## What you are asked to do:
Return all lines from the listing below in which "doesn" appears.

## Dataset records:

.....

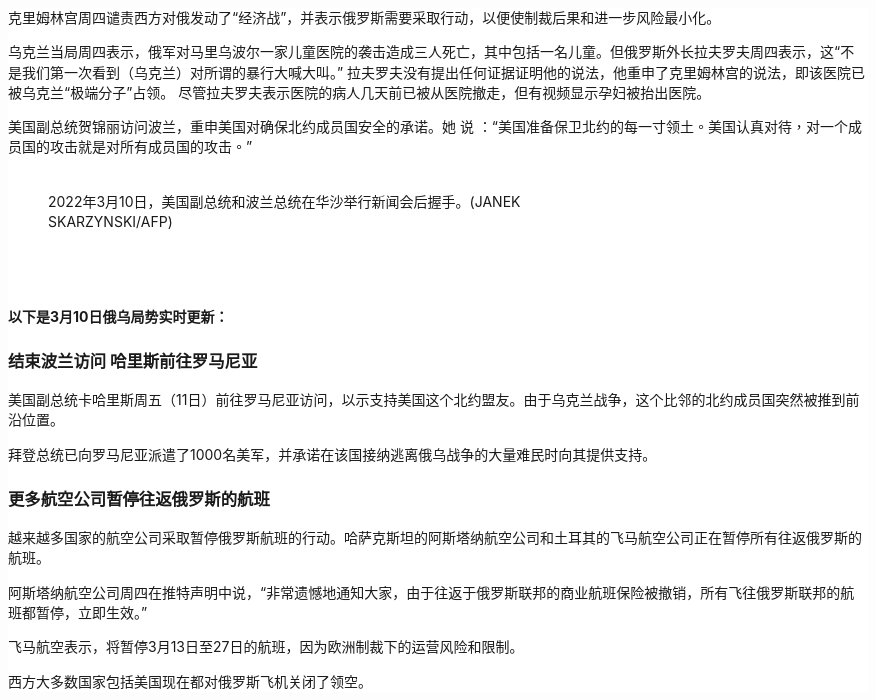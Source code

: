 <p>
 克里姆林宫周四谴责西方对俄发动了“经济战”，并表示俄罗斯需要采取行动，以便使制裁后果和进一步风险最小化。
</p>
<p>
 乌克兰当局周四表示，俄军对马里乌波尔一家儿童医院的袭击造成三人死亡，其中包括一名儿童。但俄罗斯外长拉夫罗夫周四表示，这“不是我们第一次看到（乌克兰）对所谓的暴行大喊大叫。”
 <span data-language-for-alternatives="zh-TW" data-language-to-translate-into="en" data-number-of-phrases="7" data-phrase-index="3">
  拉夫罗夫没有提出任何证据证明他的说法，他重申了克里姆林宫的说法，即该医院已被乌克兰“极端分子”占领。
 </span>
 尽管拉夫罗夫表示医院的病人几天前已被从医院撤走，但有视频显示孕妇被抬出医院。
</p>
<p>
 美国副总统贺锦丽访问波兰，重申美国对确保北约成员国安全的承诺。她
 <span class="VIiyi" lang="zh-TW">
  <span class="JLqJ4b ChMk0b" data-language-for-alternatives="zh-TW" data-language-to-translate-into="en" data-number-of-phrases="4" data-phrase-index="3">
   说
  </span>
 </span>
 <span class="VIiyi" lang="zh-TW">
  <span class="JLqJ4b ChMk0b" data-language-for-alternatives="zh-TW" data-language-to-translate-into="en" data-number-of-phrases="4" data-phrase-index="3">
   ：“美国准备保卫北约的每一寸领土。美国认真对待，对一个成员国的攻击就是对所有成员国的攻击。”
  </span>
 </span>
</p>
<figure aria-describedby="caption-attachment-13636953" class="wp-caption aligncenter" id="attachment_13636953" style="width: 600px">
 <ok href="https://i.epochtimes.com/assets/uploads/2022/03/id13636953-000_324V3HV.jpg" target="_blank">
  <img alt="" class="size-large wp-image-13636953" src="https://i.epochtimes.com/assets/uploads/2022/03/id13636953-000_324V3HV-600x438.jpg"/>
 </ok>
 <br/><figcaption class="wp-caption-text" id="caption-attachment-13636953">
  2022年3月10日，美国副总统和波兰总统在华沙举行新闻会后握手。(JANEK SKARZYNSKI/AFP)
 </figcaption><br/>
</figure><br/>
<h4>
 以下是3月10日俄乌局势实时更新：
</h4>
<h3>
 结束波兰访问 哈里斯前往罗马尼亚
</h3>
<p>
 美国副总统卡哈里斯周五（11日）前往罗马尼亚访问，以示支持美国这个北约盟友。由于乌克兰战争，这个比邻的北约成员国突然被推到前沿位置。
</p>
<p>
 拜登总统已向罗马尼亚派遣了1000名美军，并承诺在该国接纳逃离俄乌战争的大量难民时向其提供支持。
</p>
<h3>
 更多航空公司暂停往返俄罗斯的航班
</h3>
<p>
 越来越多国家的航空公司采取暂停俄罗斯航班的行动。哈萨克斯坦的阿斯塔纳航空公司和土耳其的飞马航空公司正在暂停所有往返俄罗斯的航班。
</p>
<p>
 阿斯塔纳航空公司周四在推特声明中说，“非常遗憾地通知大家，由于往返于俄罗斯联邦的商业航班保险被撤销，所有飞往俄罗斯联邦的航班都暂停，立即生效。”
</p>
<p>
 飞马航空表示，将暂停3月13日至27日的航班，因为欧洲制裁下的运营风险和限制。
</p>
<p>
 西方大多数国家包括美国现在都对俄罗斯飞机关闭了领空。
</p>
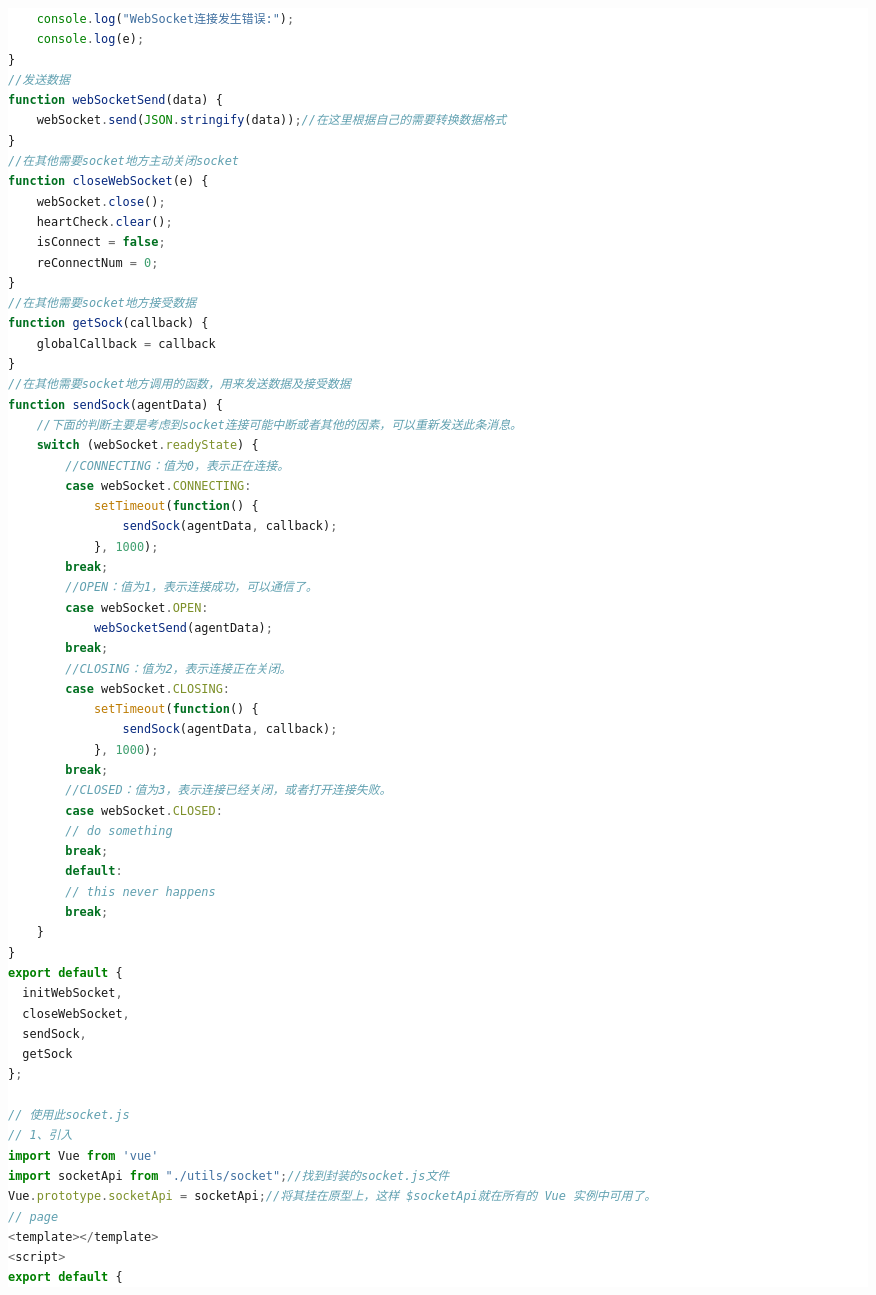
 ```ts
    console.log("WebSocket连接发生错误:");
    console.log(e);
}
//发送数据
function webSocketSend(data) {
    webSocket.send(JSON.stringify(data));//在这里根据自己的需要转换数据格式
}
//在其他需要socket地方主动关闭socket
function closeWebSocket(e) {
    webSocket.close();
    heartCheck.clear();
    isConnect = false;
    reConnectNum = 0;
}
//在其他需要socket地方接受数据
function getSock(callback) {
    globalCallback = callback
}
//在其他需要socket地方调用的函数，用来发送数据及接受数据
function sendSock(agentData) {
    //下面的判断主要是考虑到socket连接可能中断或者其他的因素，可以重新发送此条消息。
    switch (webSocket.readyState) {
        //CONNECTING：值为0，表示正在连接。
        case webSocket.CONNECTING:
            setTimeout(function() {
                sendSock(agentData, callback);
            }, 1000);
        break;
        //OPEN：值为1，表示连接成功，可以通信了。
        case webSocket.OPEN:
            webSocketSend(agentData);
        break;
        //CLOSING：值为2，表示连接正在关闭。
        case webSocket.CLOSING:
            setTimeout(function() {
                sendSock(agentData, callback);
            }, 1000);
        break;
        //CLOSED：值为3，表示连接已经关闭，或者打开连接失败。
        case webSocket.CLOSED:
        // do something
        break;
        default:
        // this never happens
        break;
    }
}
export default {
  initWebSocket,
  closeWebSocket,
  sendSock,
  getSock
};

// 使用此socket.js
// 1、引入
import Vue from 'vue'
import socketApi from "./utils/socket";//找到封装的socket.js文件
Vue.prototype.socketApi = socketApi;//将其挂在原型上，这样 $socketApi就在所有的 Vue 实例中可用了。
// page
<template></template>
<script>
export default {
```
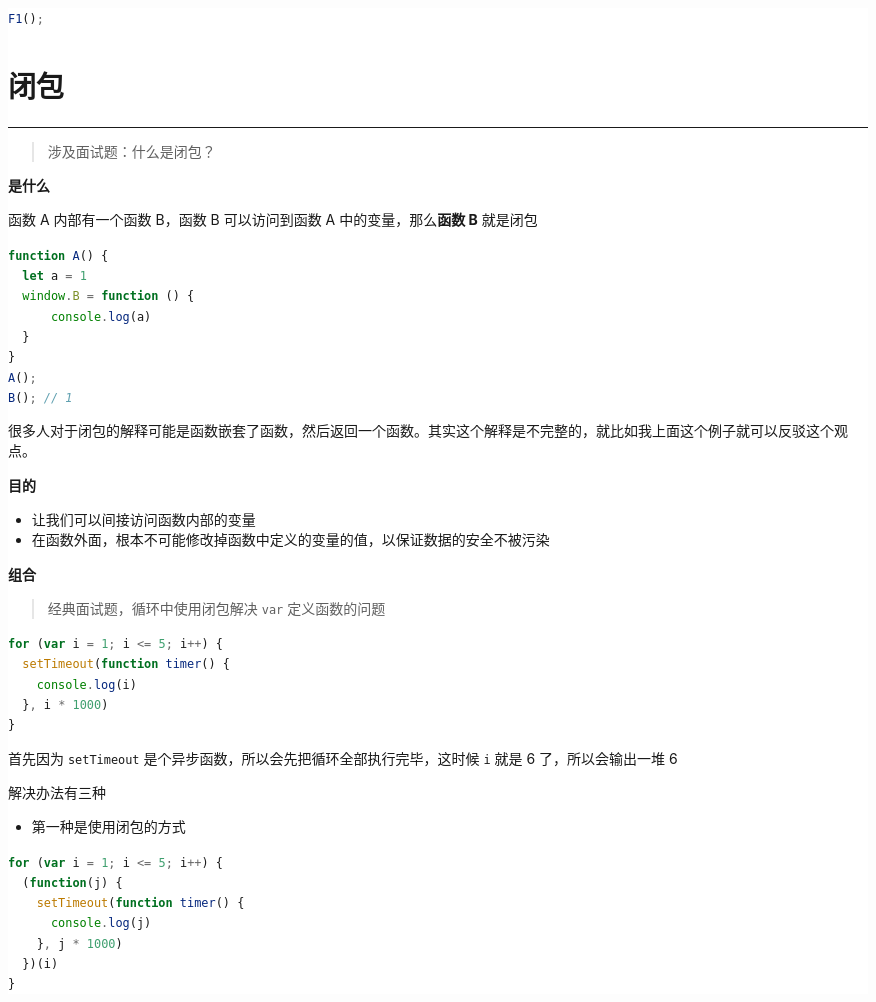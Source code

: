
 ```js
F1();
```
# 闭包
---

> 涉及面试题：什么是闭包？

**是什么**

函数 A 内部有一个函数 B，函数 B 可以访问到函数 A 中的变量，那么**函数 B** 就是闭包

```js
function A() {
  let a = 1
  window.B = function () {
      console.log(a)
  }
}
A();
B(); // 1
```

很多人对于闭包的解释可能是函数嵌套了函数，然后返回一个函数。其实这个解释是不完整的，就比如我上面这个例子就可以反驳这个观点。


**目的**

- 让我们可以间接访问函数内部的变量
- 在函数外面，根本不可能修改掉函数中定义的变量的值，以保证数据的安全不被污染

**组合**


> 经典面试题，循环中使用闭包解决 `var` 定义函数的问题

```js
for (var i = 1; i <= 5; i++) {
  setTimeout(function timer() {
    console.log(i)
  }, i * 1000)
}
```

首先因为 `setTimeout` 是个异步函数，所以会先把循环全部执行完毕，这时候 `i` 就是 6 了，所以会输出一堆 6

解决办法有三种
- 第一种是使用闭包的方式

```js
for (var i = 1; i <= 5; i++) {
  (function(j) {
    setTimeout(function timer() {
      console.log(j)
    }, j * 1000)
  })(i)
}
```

.....

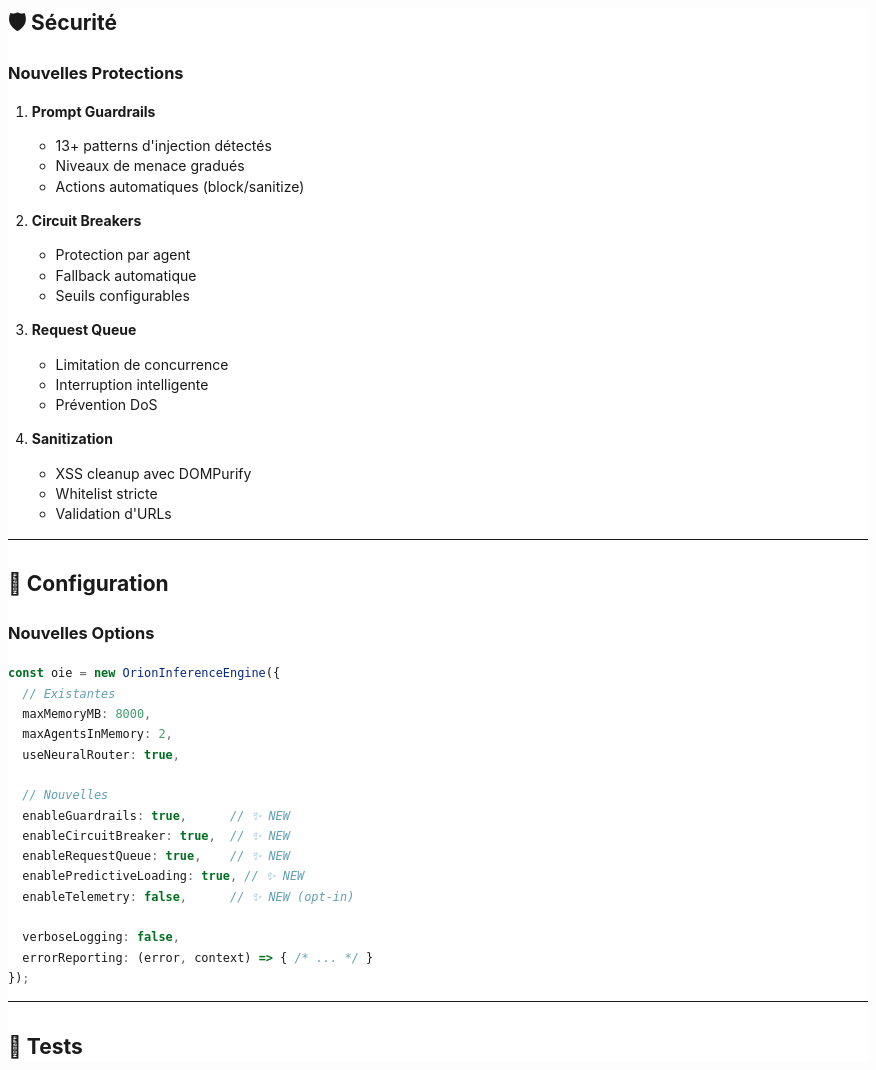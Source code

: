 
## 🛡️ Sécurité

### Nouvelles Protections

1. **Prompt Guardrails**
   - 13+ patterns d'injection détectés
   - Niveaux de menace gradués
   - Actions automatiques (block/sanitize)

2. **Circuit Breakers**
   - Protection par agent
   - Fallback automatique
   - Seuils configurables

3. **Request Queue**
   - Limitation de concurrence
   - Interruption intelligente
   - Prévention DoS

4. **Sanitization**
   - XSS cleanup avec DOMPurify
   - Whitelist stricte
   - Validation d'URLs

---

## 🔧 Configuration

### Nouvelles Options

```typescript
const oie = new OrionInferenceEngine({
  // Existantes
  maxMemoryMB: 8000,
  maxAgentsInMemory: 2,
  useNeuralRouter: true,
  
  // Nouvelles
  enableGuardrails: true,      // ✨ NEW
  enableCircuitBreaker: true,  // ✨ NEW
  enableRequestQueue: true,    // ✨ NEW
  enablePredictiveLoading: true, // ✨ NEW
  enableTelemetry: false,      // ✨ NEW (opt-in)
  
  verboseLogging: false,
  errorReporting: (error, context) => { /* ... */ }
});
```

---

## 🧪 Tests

.....

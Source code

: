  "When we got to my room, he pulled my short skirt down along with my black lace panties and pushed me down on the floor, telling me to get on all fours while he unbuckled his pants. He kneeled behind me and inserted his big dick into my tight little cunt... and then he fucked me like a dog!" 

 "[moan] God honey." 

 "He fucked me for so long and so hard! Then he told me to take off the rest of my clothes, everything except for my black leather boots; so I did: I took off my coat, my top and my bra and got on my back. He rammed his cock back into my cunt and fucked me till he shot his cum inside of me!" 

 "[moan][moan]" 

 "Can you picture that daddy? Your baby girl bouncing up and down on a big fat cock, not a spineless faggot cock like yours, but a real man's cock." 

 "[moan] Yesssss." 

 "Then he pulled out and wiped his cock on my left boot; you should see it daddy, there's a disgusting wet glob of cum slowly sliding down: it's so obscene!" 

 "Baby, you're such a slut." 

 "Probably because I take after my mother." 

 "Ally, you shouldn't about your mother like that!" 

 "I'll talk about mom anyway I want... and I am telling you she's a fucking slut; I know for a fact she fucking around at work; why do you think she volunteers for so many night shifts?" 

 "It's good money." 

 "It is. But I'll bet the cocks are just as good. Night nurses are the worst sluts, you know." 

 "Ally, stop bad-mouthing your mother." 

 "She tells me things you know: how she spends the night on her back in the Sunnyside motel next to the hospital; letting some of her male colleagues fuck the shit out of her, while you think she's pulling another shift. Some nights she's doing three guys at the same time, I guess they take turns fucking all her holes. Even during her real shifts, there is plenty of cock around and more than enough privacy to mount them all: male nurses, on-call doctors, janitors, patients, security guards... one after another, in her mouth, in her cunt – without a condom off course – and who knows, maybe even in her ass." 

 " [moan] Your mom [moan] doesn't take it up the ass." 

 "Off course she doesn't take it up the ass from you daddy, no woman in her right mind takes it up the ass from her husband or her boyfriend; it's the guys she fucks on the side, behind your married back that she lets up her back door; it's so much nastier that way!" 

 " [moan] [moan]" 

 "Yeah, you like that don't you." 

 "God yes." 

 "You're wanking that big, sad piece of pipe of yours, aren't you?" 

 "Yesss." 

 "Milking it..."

.....

## Solution to this exercise:
 " [moan] Your mom [moan] doesn't take it up the ass." 
 "Off course she doesn't take it up the ass from you daddy, no woman in her right mind takes it up the ass from her husband or her boyfriend; it's the guys she fucks on the side, behind your married back that she lets up her back door; it's so much nastier that way!" 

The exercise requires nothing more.